Australian Foreign Affairs minister Julie Bishop is looking at trialling passport-less travel and she predicts it could go global.

Bishop told Australian reporters that the idea of a cloud passport, where a traveller’s identity and biometrics data would be stored in a cloud, came out of a hipster-style-hackathon held at the Department of Foreign Affairs.

She said Australia and New Zealand were in discussions about trialling the cloud passports, which would need to meet a high-level of security requirements.

Internal Affairs Minister Peter Dunne said Bishop’s announcement was a “bolt out of the blue” given he had suggested the idea a few months ago but nothing had come from it.

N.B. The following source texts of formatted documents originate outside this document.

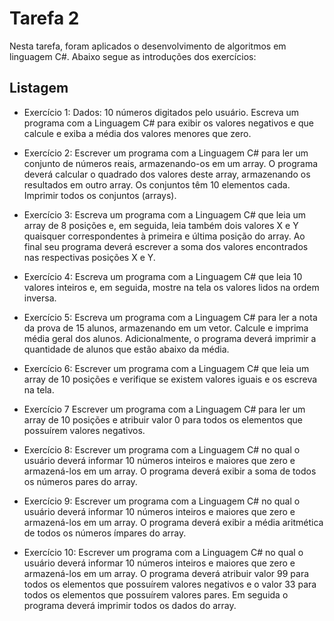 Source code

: 
# Tarefa 2

Nesta tarefa, foram aplicados o desenvolvimento de algoritmos em linguagem C#. Abaixo segue as introduções dos exercícios:

## Listagem

- Exercício 1: 
Dados: 10 números digitados pelo usuário. Escreva um programa com a Linguagem C# para exibir os valores negativos e que calcule e exiba a média dos valores menores que zero.

- Exercício 2: 
Escrever um programa com a Linguagem C# para ler um conjunto de números reais, armazenando-os em um array. O programa deverá calcular o quadrado dos valores deste array, armazenando os resultados em outro array. Os conjuntos têm 10 elementos cada. Imprimir todos os conjuntos (arrays).

- Exercício 3: 
Escreva um programa com a Linguagem C# que leia um array de 8 posições e, em seguida, leia também dois valores X e Y quaisquer correspondentes à primeira e última posição do array. Ao final seu programa deverá escrever a soma dos valores encontrados nas respectivas posições X e Y.

- Exercício 4: 
Escreva um programa com a Linguagem C# que leia 10 valores inteiros e, em seguida, mostre na tela os valores lidos na ordem inversa.

- Exercício 5: 
Escreva um programa com a Linguagem C# para ler a nota da prova de 15 alunos, armazenando em um vetor. Calcule e imprima média geral dos alunos. Adicionalmente, o programa deverá imprimir a quantidade de alunos que estão abaixo da média.

- Exercício 6: 
Escrever um programa com a Linguagem C# que leia um array de 10 posições e verifique se existem valores iguais e os escreva na tela.

- Exercício 7
Escrever um programa com a Linguagem C# para ler um array de 10 posições e atribuir valor 0 para todos os elementos que possuírem valores negativos.

- Exercício 8: 
Escrever um programa com a Linguagem C# no qual o usuário deverá informar 10 números inteiros e maiores que zero e armazená-los em um array. O programa deverá exibir a soma de todos os números pares do array.

- Exercício 9: 
Escrever um programa com a Linguagem C# no qual o usuário deverá informar 10 números inteiros e maiores que zero e armazená-los em um array. O programa deverá exibir a média aritmética de todos os números ímpares do array.

- Exercício 10: 
Escrever um programa com a Linguagem C# no qual o usuário deverá informar 10 números inteiros e maiores que zero e armazená-los em um array. O programa deverá atribuir valor 99 para todos os elementos que possuírem valores negativos e o valor 33 para todos os elementos que possuírem valores pares.  Em seguida o programa deverá imprimir todos os dados do array.
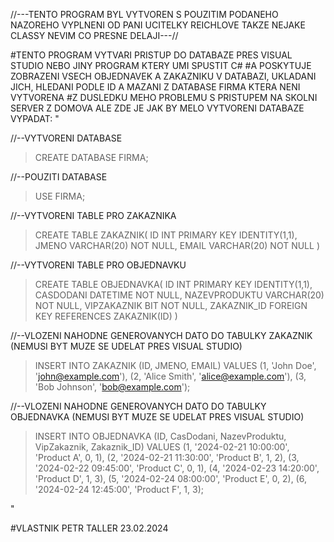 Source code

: //---TENTO PROGRAM BYL VYTVOREN S POUZITIM PODANEHO NAZOREHO VYPLNENI OD PANI UCITELKY REICHLOVE TAKZE NEJAKE CLASSY NEVIM CO PRESNE DELAJI---//

#TENTO PROGRAM VYTVARI PRISTUP DO DATABAZE PRES VISUAL STUDIO NEBO JINY PROGRAM KTERY UMI SPUSTIT C#
#A POSKYTUJE ZOBRAZENI VSECH OBJEDNAVEK A ZAKAZNIKU V DATABAZI, UKLADANI JICH, HLEDANI PODLE ID A MAZANI Z DATABASE FIRMA KTERA NENI VYTVORENA 
#Z DUSLEDKU MEHO PROBLEMU S PRISTUPEM NA SKOLNI SERVER Z DOMOVA ALE ZDE JE JAK BY MELO VYTVORENI DATABAZE VYPADAT:
"

//--VYTVORENI DATABASE
>CREATE DATABASE FIRMA;

//--POUZITI DATABASE
>USE FIRMA;

//--VYTVORENI TABLE PRO ZAKAZNIKA
>CREATE TABLE ZAKAZNIK(
>    ID INT PRIMARY KEY IDENTITY(1,1),
>    JMENO VARCHAR(20) NOT NULL,
>    EMAIL VARCHAR(20) NOT NULL
>)

//--VYTVORENI TABLE PRO OBJEDNAVKU
>CREATE TABLE OBJEDNAVKA(
>    ID INT PRIMARY KEY IDENTITY(1,1),
>    CASDODANI DATETIME NOT NULL,
>    NAZEVPRODUKTU VARCHAR(20) NOT NULL,
>    VIPZAKAZNIK BIT NOT NULL,
>    ZAKAZNIK_ID FOREIGN KEY REFERENCES ZAKAZNIK(ID)
>)

//--VLOZENI NAHODNE GENEROVANYCH DATO DO TABULKY ZAKAZNIK (NEMUSI BYT MUZE SE UDELAT PRES VISUAL STUDIO)
>INSERT INTO ZAKAZNIK (ID, JMENO, EMAIL) VALUES
>(1, 'John Doe', 'john@example.com'),
>(2, 'Alice Smith', 'alice@example.com'),
>(3, 'Bob Johnson', 'bob@example.com');

//--VLOZENI NAHODNE GENEROVANYCH DATO DO TABULKY OBJEDNAVKA (NEMUSI BYT MUZE SE UDELAT PRES VISUAL STUDIO)
>INSERT INTO OBJEDNAVKA (ID, CasDodani, NazevProduktu, VipZakaznik, Zakaznik_ID) VALUES
>(1, '2024-02-21 10:00:00', 'Product A', 0, 1),
>(2, '2024-02-21 11:30:00', 'Product B', 1, 2),
>(3, '2024-02-22 09:45:00', 'Product C', 0, 1),
>(4, '2024-02-23 14:20:00', 'Product D', 1, 3),
>(5, '2024-02-24 08:00:00', 'Product E', 0, 2),
>(6, '2024-02-24 12:45:00', 'Product F', 1, 3);

"

#VLASTNIK PETR TALLER 23.02.2024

“As I understand it New Zealand and Australia had at best a couple of high-level conversations on a ‘what-if’ basis.”

“I suggested we should be thinking about passport-free travel and then the next thing I heard was the announcement out of Australia yesterday,” he said.

The idea poaching is reminiscent of previous Australian claims to what was originally New Zealand’s, such as race horse Phar Lap and pavlova, Dunne joked.

Some European countries already used biometrics and data sharing to enter in and out of countries, for example Ireland had a “credit card-style passport”, he said.

“As to how we would activate the system I’m not entirely sure.”

Security would need to be considered and it wouldn’t be a case of moving to a system as simple as “walking off a plane and straight through the airport like a domestic flight,” Dunne said.

The Department of Internal Affairs (DIA) has discussed the cloud passport idea at a conceptual level with Australia.

“It’s an interesting idea, which we will continue to watch. However, we are not aware of any plans for New Zealand to move this way,” a DIA spokeswoman said.